“Hi. Hi. Hi. Oh, who have we here? Mom and Dad Cooper! Just in time for a snack? And whose mommy is this bleached blonde?”
My parents sat there paralyzed! Mortified! jack kept right on chatting and chirping and cooked us all lunch. We all sat around the table, all the parents and the band and Jack, and discussed signing contracts.
The parents decided they wanted to meet with Shep and Joey, these twenty-two-year-old wunderkinds whose brainstorm it was to put us in that massive house to live like pop stars on twenty dollars a week. We arranged for the meeting the next morning, and stayed up all night trying to figure out an angle to ensure the signing. The next morning we were all lined up in the unfurnished living room waiting for Shep and Joey. As soon as Shep walked in I felt like I was making a Jewish sacrifice. The moment I got through making introductions, Shep said, “All right. I’m a Jew. What should you care? We know how to make the money.” There was terrible silence.
In the dining room Jack was lolling about pretending to dry-mop the floor. He said, “If I was going to hitch my wagon to a rock star… .”
Everybody laughed. They signed.
CHAPTER 7
Life in Los Angeles seemed to change overnight for us. With a recording contract and sudden legitimacy, we moved into a whole new circuit of people. The rock world exploded for us. We got to meet everybody on the LA scene. We moved up a few rungs on the social ladder to boot; we were invited to parties given by rich people instead of dope dealers and hippies, and when we passed out at night we slept on Beverly Hills carpeting instead of dirty wooden floors.
Without exception I think everybody I met in rock and roll was a groupie on one level or another. The rock music business was built on idol worship, and it was filled to brimming with insecure, sexually maladjusted, lonely people who wanted to live also in the limelight. You know, you don’t have to fuck anybody to be a groupie. To some people, just breathing the same electric air was enough to get them off. Groupies come in all ages, sex, and professions. I never met a record company president who wasn’t somebody’s fan, and I never met a musician who didn’t think he was a star.

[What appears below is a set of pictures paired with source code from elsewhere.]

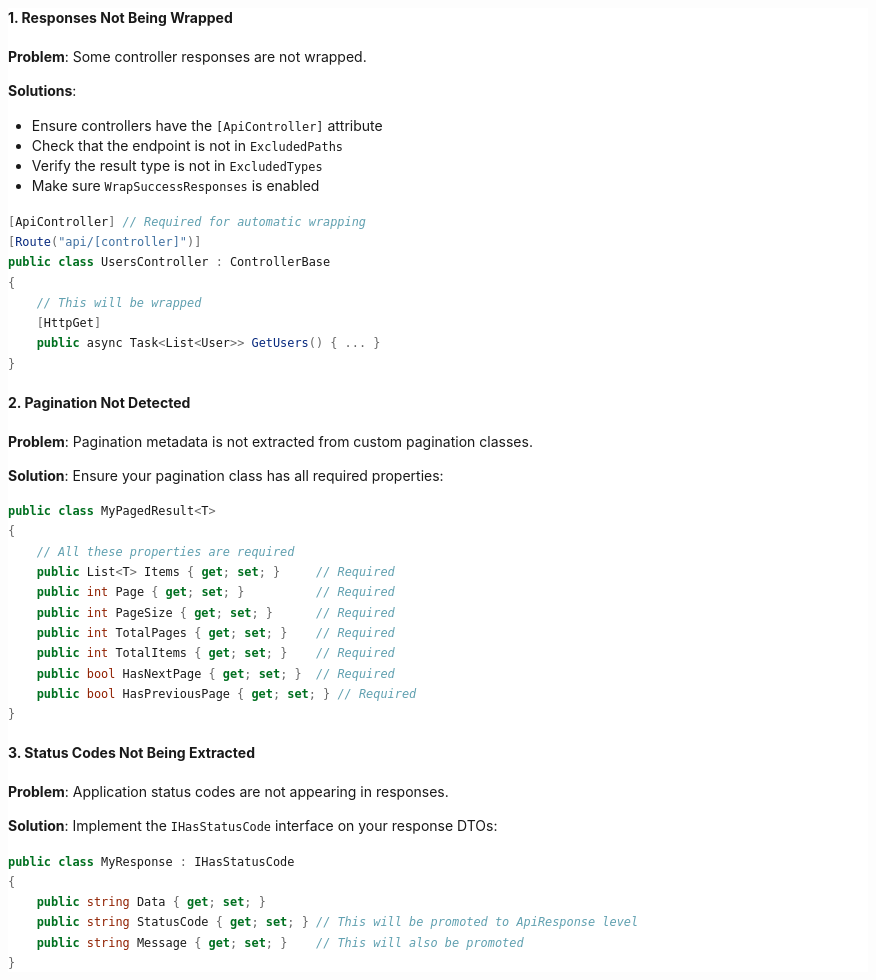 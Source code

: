 #### 1. Responses Not Being Wrapped

**Problem**: Some controller responses are not wrapped.

**Solutions**:
- Ensure controllers have the `[ApiController]` attribute
- Check that the endpoint is not in `ExcludedPaths`
- Verify the result type is not in `ExcludedTypes`
- Make sure `WrapSuccessResponses` is enabled

```csharp
[ApiController] // Required for automatic wrapping
[Route("api/[controller]")]
public class UsersController : ControllerBase
{
    // This will be wrapped
    [HttpGet]
    public async Task<List<User>> GetUsers() { ... }
}
```

#### 2. Pagination Not Detected

**Problem**: Pagination metadata is not extracted from custom pagination classes.

**Solution**: Ensure your pagination class has all required properties:

```csharp
public class MyPagedResult<T>
{
    // All these properties are required
    public List<T> Items { get; set; }     // Required
    public int Page { get; set; }          // Required
    public int PageSize { get; set; }      // Required
    public int TotalPages { get; set; }    // Required
    public int TotalItems { get; set; }    // Required
    public bool HasNextPage { get; set; }  // Required
    public bool HasPreviousPage { get; set; } // Required
}
```

#### 3. Status Codes Not Being Extracted

**Problem**: Application status codes are not appearing in responses.

**Solution**: Implement the `IHasStatusCode` interface on your response DTOs:

```csharp
public class MyResponse : IHasStatusCode
{
    public string Data { get; set; }
    public string StatusCode { get; set; } // This will be promoted to ApiResponse level
    public string Message { get; set; }    // This will also be promoted
}
```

Everybody knows about the kind of groupies you run into backstage or hanging around hotel lobbies. These are common C-level groupies; dirty, emotionally crippled, tragic girls and boys who burn themselves out using drugs as fuel and fuck anybody who ever set foot on the stage, down to the last roadie. These kids are there for sex. They want to incorporate you, take part of your stardom away with them, even if it’s only a fee drops of semen. These kids hardly ever worked or went to school. These were drug dealers mostly, and lived in a twilight world of dingy dressing rooms and third-rate musicians. They needed to be abused. They begged for it on many levels, and these were the kind of kids the chambermaid found in the morning, tied to hotel beds with dead fish inserted in their vaginas, or half conscious from bad drugs or too much booze.

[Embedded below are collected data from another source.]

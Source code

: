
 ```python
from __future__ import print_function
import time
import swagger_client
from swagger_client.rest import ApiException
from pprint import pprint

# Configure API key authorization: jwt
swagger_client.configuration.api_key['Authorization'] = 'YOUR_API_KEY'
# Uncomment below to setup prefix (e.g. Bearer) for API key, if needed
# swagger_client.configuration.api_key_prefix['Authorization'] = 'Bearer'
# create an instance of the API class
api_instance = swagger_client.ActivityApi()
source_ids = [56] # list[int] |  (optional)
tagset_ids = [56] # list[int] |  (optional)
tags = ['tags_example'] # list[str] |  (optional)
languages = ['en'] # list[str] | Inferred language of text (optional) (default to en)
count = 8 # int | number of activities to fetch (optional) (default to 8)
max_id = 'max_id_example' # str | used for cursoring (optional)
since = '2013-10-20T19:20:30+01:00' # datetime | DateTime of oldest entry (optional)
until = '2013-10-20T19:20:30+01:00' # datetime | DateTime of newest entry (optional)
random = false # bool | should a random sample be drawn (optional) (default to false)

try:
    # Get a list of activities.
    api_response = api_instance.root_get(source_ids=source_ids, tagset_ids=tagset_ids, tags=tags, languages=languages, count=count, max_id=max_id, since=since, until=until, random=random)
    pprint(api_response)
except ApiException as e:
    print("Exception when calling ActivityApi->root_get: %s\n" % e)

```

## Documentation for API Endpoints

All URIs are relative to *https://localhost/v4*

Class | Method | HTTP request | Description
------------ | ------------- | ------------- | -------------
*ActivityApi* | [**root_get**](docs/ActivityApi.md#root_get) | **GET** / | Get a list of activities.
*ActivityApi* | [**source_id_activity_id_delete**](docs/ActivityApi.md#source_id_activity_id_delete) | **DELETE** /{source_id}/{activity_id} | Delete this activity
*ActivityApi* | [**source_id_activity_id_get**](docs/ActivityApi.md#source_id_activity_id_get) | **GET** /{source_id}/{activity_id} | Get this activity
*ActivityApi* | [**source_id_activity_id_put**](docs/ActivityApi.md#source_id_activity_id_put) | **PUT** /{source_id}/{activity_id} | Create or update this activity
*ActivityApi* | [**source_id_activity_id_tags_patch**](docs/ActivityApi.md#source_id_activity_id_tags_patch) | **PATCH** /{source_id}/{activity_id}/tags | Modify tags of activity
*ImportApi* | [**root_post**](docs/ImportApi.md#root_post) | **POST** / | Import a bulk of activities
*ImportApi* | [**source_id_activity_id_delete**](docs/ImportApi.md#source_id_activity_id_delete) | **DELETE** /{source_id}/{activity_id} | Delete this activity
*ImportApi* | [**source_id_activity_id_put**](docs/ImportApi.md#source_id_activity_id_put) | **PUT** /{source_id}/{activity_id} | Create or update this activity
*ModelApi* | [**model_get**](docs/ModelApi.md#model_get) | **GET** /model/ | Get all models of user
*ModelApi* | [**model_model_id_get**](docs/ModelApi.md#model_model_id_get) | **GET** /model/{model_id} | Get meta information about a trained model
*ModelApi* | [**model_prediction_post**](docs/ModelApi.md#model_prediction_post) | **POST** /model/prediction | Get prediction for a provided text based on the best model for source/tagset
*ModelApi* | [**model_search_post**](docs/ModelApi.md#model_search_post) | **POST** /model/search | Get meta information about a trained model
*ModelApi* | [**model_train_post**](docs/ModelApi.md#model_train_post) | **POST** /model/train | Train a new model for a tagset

C-level groupies are often nymphomaniacs, and when you tell them to get out or leave you alone, it starts a lot of trouble. Somehow each and every time they sleep with a musician they make themselves believe it’s going to be forever, and when it’s over in an hour they’re hysterical. Of course the C-level groupies are the most fun to be with, you better believe it! Basically I think that C-level groupies are the most honest of the bunch. At least you both know what they’re there for. In the back of their heads they know who they are and their place in society. They sure know their way around the blue vein, penis-wise.

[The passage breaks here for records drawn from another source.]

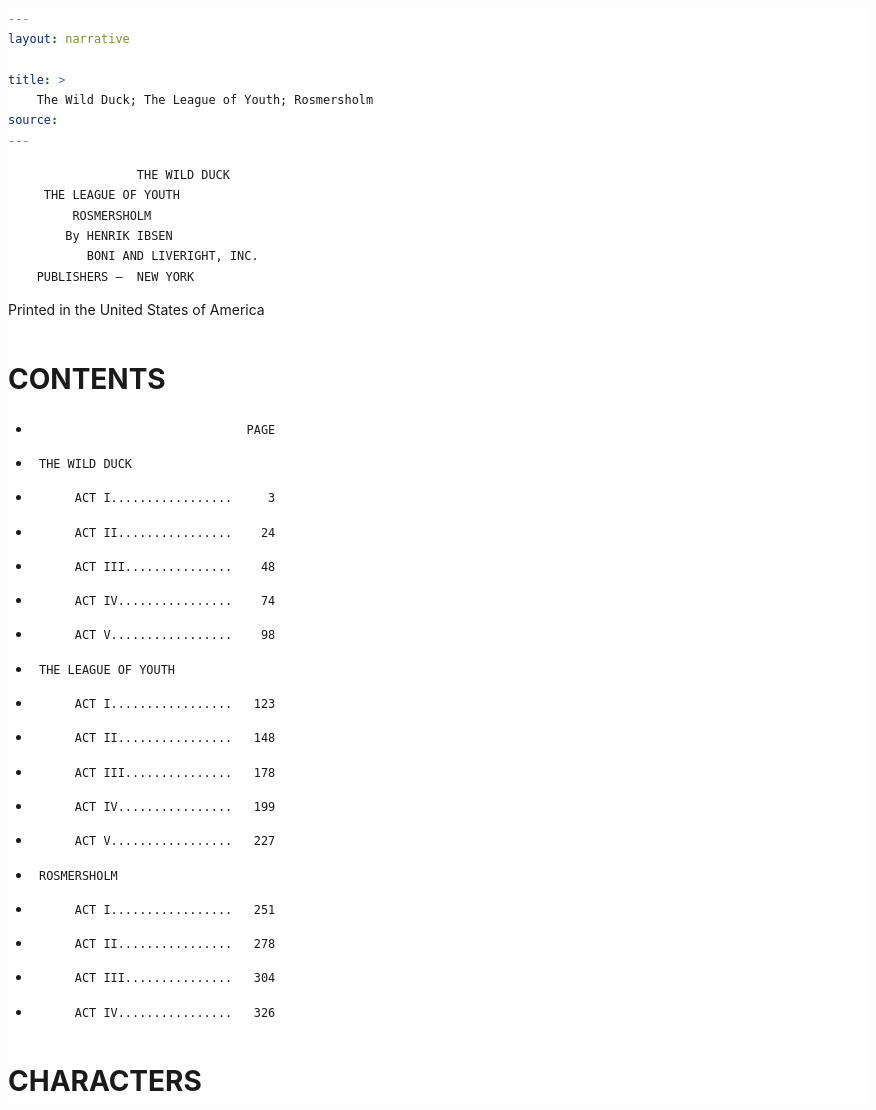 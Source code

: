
 ```yaml
---
layout: narrative

title: >
    The Wild Duck; The League of Youth; Rosmersholm
source: 
---
```


       	              THE WILD DUCK
         THE LEAGUE OF YOUTH
             ROSMERSHOLM
            By HENRIK IBSEN
               BONI AND LIVERIGHT, INC.
        PUBLISHERS —  NEW YORK
   Printed in
 the United States of America
    
#                    CONTENTS

  -                                   PAGE

 -      THE WILD DUCK

 -           ACT I.................     3

 -           ACT II................    24

 -           ACT III...............    48

 -           ACT IV................    74

 -           ACT V.................    98

  -      THE LEAGUE OF YOUTH

 -           ACT I.................   123

 -           ACT II................   148

 -           ACT III...............   178

 -           ACT IV................   199

 -           ACT V.................   227

  -      ROSMERSHOLM

 -           ACT I.................   251

 -           ACT II................   278

 -           ACT III...............   304

 -           ACT IV................   326

       
# CHARACTERS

B-level groupies always went out of their way to put down the C-levelers. They despised the lower class of groupies because they saw reflected in them the worst side of themselves. B-level groupies usually supported themselves legitimately, which sets them apart from the wandering gypsy kind. Most of them worked in the music business itself, as secretaries in record companies and booking offices and publicists. An efficient publicist is always a groupie in rock and roll. These B-levelers wanted sex, too, God knows, but not just a one-night stand. This plateau of idol worshipers wanted to possess you, have you around as a companion. They were the most difficult to deal with, too, because they didn’t want to go home in the morning.
A-level groupies were famous themselves, and if not famous, at least successful in their own right. Their bunch was comprised of actors, motion picture executives, writers, talent scouts and other rock stars. It’s an example of why Gregg Allman married Cher. It’s why I once watched the president of the largest record company in America trip over himself to get to say hello to Mick Jagger in Orsini’s restaurant. No matter how much of a star you become, there’s always somebody who’s a bigger star.